The thing I keep coming back to with local agent sandboxing is that the threat model is actually two separate problems that get conflated.

Problem 1: the agent does something destructive by accident — rm -rf, hard git revert, writes to the wrong config. Filesystem sandboxing solves this well.

Problem 2: the agent does something destructive because it was prompt-injected via a file it read. Sandboxing doesn't help here — the agent already has your credentials in memory before it reads the malicious file.

The only real answer to problem 2 is either never give the agent credentials that can do real damage, or have a separate process auditing tool calls before they execute. Neither is fully solved yet.

Agent Safehouse is a clean solution to problem 1. That's genuinely useful and worth having even if problem 2 remains open.

Matchlock[0] is probably the best solution I've come across so far WRT problem 1 and 2:

> Matchlock is a CLI tool for running AI agents in ephemeral microVMs - with network allowlisting, secret injection via MITM proxy, and VM-level isolation. Your secrets never enter the VM.

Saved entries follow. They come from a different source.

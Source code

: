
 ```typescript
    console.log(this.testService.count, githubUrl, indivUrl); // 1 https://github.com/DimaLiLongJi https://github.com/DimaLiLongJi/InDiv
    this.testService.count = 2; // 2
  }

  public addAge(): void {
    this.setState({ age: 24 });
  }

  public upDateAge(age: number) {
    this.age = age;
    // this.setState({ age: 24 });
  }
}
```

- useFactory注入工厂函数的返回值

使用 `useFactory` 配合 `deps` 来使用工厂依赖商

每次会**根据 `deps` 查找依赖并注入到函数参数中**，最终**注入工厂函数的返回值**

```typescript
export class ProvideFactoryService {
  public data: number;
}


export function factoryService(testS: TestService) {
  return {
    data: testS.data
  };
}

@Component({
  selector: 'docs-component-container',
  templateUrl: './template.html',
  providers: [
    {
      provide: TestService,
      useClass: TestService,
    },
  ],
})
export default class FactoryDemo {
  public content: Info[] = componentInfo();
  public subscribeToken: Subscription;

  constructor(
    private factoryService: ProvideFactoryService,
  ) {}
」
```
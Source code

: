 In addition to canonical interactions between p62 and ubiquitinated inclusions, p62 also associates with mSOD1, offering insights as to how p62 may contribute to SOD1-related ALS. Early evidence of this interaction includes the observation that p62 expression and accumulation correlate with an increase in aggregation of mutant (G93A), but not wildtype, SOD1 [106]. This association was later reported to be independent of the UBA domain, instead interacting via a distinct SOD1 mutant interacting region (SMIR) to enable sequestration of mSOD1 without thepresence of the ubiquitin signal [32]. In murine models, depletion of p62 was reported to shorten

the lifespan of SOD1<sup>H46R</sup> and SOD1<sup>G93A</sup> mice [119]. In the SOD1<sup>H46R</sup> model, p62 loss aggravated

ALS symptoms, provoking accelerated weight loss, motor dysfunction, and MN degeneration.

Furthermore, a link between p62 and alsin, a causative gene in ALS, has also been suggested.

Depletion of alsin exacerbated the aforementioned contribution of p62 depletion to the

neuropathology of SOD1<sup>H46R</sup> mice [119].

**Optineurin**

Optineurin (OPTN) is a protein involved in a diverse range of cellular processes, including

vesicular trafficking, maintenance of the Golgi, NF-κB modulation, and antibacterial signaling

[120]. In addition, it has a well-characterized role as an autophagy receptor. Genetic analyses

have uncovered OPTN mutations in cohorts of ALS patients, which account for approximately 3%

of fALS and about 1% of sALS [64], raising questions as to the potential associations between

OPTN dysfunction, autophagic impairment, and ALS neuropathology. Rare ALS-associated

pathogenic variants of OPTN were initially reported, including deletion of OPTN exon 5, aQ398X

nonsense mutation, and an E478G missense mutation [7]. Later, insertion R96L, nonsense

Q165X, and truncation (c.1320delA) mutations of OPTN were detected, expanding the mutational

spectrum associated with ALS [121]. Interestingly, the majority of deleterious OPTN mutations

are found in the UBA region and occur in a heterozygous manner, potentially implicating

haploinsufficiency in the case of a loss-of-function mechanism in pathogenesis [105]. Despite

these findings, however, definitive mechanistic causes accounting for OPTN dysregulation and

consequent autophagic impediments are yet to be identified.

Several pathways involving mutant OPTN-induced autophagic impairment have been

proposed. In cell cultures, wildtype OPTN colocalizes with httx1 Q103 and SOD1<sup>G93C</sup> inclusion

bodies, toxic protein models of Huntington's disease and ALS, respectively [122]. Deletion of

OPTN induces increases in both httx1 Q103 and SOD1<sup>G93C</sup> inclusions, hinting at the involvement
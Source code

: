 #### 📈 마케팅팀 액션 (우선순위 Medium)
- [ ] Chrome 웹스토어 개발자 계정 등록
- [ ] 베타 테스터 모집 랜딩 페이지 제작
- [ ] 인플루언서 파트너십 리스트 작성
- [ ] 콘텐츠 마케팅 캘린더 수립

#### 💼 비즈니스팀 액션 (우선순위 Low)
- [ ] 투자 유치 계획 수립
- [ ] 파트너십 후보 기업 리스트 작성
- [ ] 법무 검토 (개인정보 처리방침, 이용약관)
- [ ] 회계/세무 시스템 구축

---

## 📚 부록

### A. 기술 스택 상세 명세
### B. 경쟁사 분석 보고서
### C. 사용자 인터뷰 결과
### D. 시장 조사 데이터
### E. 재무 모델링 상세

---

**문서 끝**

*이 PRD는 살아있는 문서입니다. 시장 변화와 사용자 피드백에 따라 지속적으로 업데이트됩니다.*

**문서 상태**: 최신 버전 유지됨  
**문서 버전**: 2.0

In a nutshell, it solves problem #2 through a combination of a network allowlist and secret masking/injection on a per-host basis. Secrets are never actually exposed inside the sandbox. A placeholder string is used inside the sandbox, and the mitm proxy layer replaces the placeholder string with the actual secret key outside of the sandbox before sending the request along to its original destination.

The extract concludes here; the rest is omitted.